ЧУМА

В «Октябре» шел двухсерийный фильм. Словоохотливый дядя из последнего ряда вслух угадывал, как будут развиваться события. На дядю шикали. По соседству с Максимом кто-то украдкой щелкал семечки.

Максим никак не мог сосредоточиться. Кадры фильма перемежались иными видениями: то виделась Зиночка Коротич, то подоконник с глубокой трещиной, то беззвучно шевелящиеся губы Жеки, то немые лица одноклассников в окнах, то несущиеся навстречу кусты…

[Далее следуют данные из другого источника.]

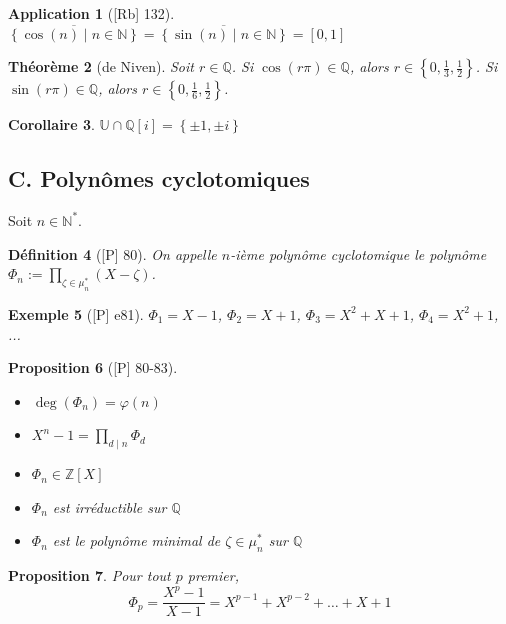 \documentclass[10pt, a4paper, parskip=full, twoside, twocolumn]{report}
\newtheorem{definition}{Définition}
\newtheorem{theorem}[definition]{Théorème}
\newtheorem{proposition}[definition]{Proposition}
\newtheorem{corollary}[definition]{Corollaire}
\newtheorem{example}[definition]{Exemple}
\newtheorem{application}[definition]{Application}
\newcommand{\IN}{\mathbb{N}}
\newcommand{\IZ}{\mathbb{Z}}
\newcommand{\IU}{\mathbb{U}}
\newcommand{\IQ}{\mathbb{Q}}
\begin{document}
\begin{application}[\textnormal{[Rb] 132}]
	$\overline{\left\{\cos (n) \mid n\in \IN\right\}} = \overline{\left\{\sin (n) \mid n\in \IN\right\}} = \left[0,1\right]$
\end{application}

\begin{theorem}[de Niven]
	Soit $r\in\IQ$. Si $\cos (r\pi)\in\IQ$, alors $r\in\left\{0, \frac{1}{3}, \frac{1}{2}\right\}$.
	Si $\sin(r\pi)\in\IQ$, alors $r\in\left\{0,\frac{1}{6}, \frac{1}{2}\right\}$.
\end{theorem}

\begin{corollary}
	$\IU\cap\IQ[i] = \left\{\pm 1, \pm i\right\}$
\end{corollary}

\subsection*{C. Polynômes cyclotomiques}
Soit $n\in \IN^*$.

\begin{definition}[\textnormal{[P] 80}]
	On appelle \emph{$n$-ième polynôme cyclotomique} le polynôme 
	$\Phi_n := \prod_{\zeta\in\mu_n^*} (X-\zeta)$.
\end{definition}

\begin{example}[\textnormal{[P] e81}]
	$\Phi_1 = X-1$, $\Phi_2 = X + 1$, $\Phi_3 = X^2 + X + 1$, $\Phi_4 = X^2 + 1$, ...
\end{example}

\begin{proposition}[\textnormal{[P] 80-83}]
	\begin{itemize}
		\item[$\vartriangleright$] $\deg(\Phi_n) = \varphi(n)$
		\item[$\vartriangleright$] $X^n - 1 = \prod_{d\mid n} \Phi_d$
		\item[$\vartriangleright$] $\Phi_n\in\IZ[X]$
		\item[$\vartriangleright$] $\Phi_n$ est irréductible sur $\IQ$
		\item[$\vartriangleright$] $\Phi_n$ est le polynôme minimal de $\zeta\in\mu_n^*$ sur $\IQ$
	\end{itemize}
\end{proposition}

\begin{proposition}
	Pour tout $p$ premier, 
	$$\Phi_p = \frac{X^p - 1}{X-1} = X^{p-1} + X^{p-2} + \dots + X + 1$$
\end{proposition}
\end{document}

Заболела голова. Он не досидел до конца второй серии, поднялся и стал пробираться к выходу.

После душного зала в ветреной сырости улицы стало легче. Максим прошелся вдоль магазинных витрин, зашел в «Культтовары», потом в «Хозяйственный» выпил газировки в «Родничке». Еще подышал свежим воздухом. Время тянулось медленно, в школе начался только пятый урок. Идти домой было рано. Слоняться из конца в конец улицы скучно. Он побрел во двор своего дома. Там, среди голых, унылых деревьев, стояла беседка. Она была по-зимнему заброшена и неприбрана. Под потолком уже горела лампочка, но свет едва пробивался через толщу осевшей на ней пыли, в углах таился вечерний сумрак. Максим сел в тени, так, чтобы его не было видно, и от нечего делать стал рассматривать свой дом.

Это был третий дом в его жизни. Сначала они жили в шахтерском городке, где прямо среди улиц возвышались огромные горы черно-бурой отвальной породы — терриконы. По склонам терриконов ползали голубые дымки, а когда темнело, тихо мерцали огоньки.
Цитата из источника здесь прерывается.